So now all 5 County Commissioners have put in their own "hard earned" money to buy ads to try and convince voters of why their two cohorts, up for reelection next Tuesday, deserve your vote. The ads are in the newspaper and have hit the radio airwaves with "Let's Get The Facts Right."
The ad headline is "catchy" and whether or not they meant for it to be misleading is a matter of opinion, but you know the saying "you can cover up dog mess, but it still stinks" sure comes to mind.
Too bad there isn't time to combat these newspaper and radio ads with "Let's Explain The Facts Right."
In fact #1, the 5 commissioners, in an effort to salvage the campaigns of their 2 friends Tony Dennis and Jann Lowder, claim that they have "never sued" ALCOA.
Well, technically, that's true but it's misleading by $5+ million Stanly County Taxpayer dollars that have been spent and authorized by the Stanly County Commissioners to prevent ALCOA and APGI from renewing their license to operate the dams.

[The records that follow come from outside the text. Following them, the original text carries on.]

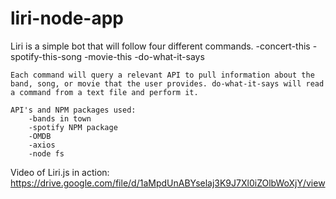 # liri-node-app

Liri is a simple bot that will follow four different commands.
    -concert-this
    -spotify-this-song
    -movie-this
    -do-what-it-says

    Each command will query a relevant API to pull information about the band, song, or movie that the user provides. do-what-it-says will read a command from a text file and perform it.

    API's and NPM packages used:
        -bands in town
        -spotify NPM package
        -OMDB
        -axios
        -node fs

Video of Liri.js in action:
https://drive.google.com/file/d/1aMpdUnABYselaj3K9J7Xl0iZOlbWoXjY/view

Also, the County Commissioners in their advertising effort failed to mention that while the taxpayers of Stanly County continue to pay daily for the Commissioners enormous legal battle, with whomever, that ALCOA continues daily to operate the dams and continues to profit from those operations.
For the taxpayers, the lawsuit means cuts to education, cuts to schools, cuts to other county departments, etc. and surely what must now be an almost depleted county fund balance or "savings account."
In fact #2 the County Commissioners state they didn't vote AGAINST Clean Tech.
Well, technically, that's true too. Their minutes in open public sessions don't reflect an actual vote AGAINST Clean Tech.
To "Explain the Facts Right" the County Commissioners didn't vote FOR Clean Tech either.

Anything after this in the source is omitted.